- What the task asks -
Write out every entry exactly; the pictures do not belong in the copy.

- Items from a dataset -
------------------------------------

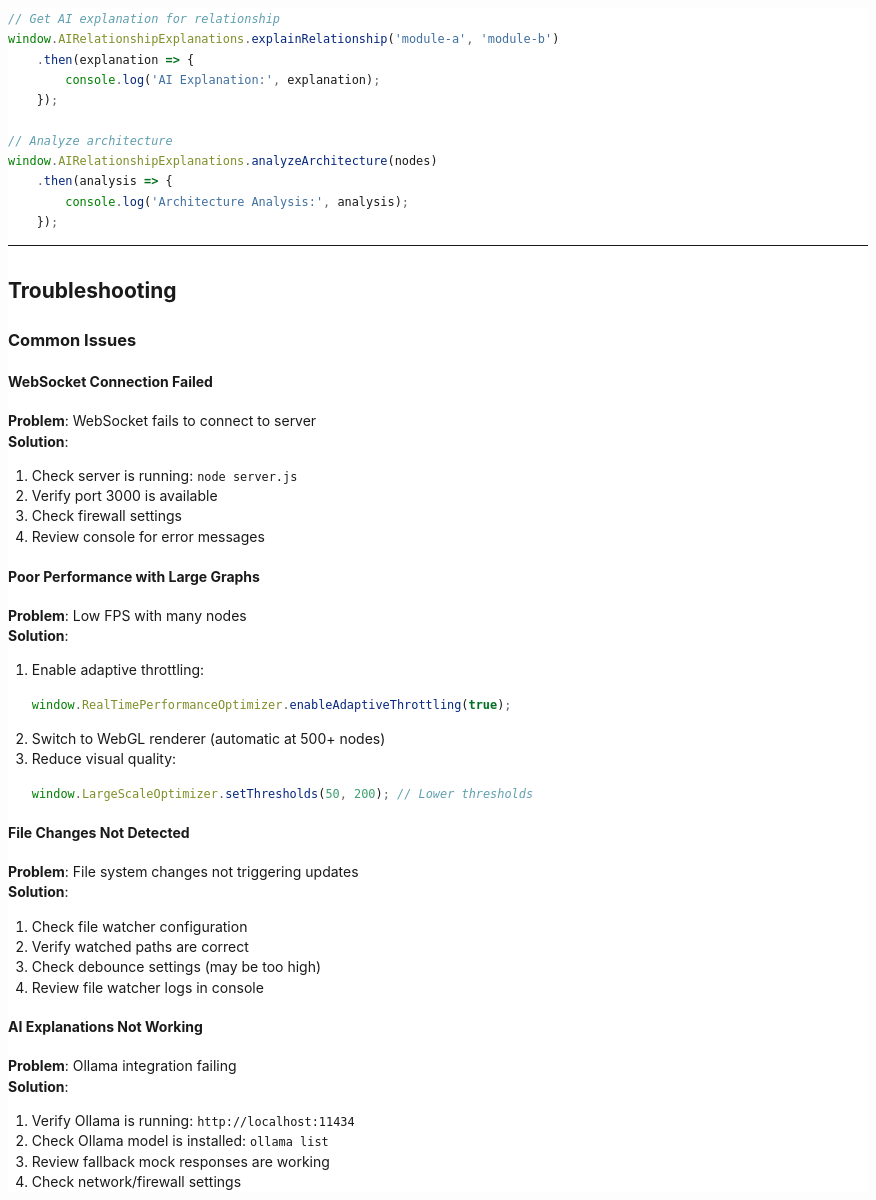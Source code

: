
 ```javascript
// Get AI explanation for relationship
window.AIRelationshipExplanations.explainRelationship('module-a', 'module-b')
    .then(explanation => {
        console.log('AI Explanation:', explanation);
    });

// Analyze architecture
window.AIRelationshipExplanations.analyzeArchitecture(nodes)
    .then(analysis => {
        console.log('Architecture Analysis:', analysis);
    });
```

---

## Troubleshooting

### Common Issues

#### WebSocket Connection Failed
**Problem**: WebSocket fails to connect to server  
**Solution**:
1. Check server is running: `node server.js`
2. Verify port 3000 is available
3. Check firewall settings
4. Review console for error messages

#### Poor Performance with Large Graphs
**Problem**: Low FPS with many nodes  
**Solution**:
1. Enable adaptive throttling:
   ```javascript
   window.RealTimePerformanceOptimizer.enableAdaptiveThrottling(true);
   ```
2. Switch to WebGL renderer (automatic at 500+ nodes)
3. Reduce visual quality:
   ```javascript
   window.LargeScaleOptimizer.setThresholds(50, 200); // Lower thresholds
   ```

#### File Changes Not Detected
**Problem**: File system changes not triggering updates  
**Solution**:
1. Check file watcher configuration
2. Verify watched paths are correct
3. Check debounce settings (may be too high)
4. Review file watcher logs in console

#### AI Explanations Not Working
**Problem**: Ollama integration failing  
**Solution**:
1. Verify Ollama is running: `http://localhost:11434`
2. Check Ollama model is installed: `ollama list`
3. Review fallback mock responses are working
4. Check network/firewall settings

------------------------------------

- Response to this task -
Source code

:
 ```javascript
// Get AI explanation for relationship
window.AIRelationshipExplanations.explainRelationship('module-a', 'module-b')
    .then(explanation => {
        console.log('AI Explanation:', explanation);
    });

// Analyze architecture
window.AIRelationshipExplanations.analyzeArchitecture(nodes)
    .then(analysis => {
        console.log('Architecture Analysis:', analysis);
    });
```

---

## Troubleshooting

### Common Issues

#### WebSocket Connection Failed
**Problem**: WebSocket fails to connect to server  
**Solution**:
1. Check server is running: `node server.js`
2. Verify port 3000 is available
3. Check firewall settings
4. Review console for error messages

#### Poor Performance with Large Graphs
**Problem**: Low FPS with many nodes  
**Solution**:
1. Enable adaptive throttling:
   ```javascript
   window.RealTimePerformanceOptimizer.enableAdaptiveThrottling(true);
   ```
2. Switch to WebGL renderer (automatic at 500+ nodes)
3. Reduce visual quality:
   ```javascript
   window.LargeScaleOptimizer.setThresholds(50, 200); // Lower thresholds
   ```

#### File Changes Not Detected
**Problem**: File system changes not triggering updates  
**Solution**:
1. Check file watcher configuration
2. Verify watched paths are correct
3. Check debounce settings (may be too high)
4. Review file watcher logs in console

#### AI Explanations Not Working
**Problem**: Ollama integration failing  
**Solution**:
1. Verify Ollama is running: `http://localhost:11434`
2. Check Ollama model is installed: `ollama list`
3. Review fallback mock responses are working
4. Check network/firewall settings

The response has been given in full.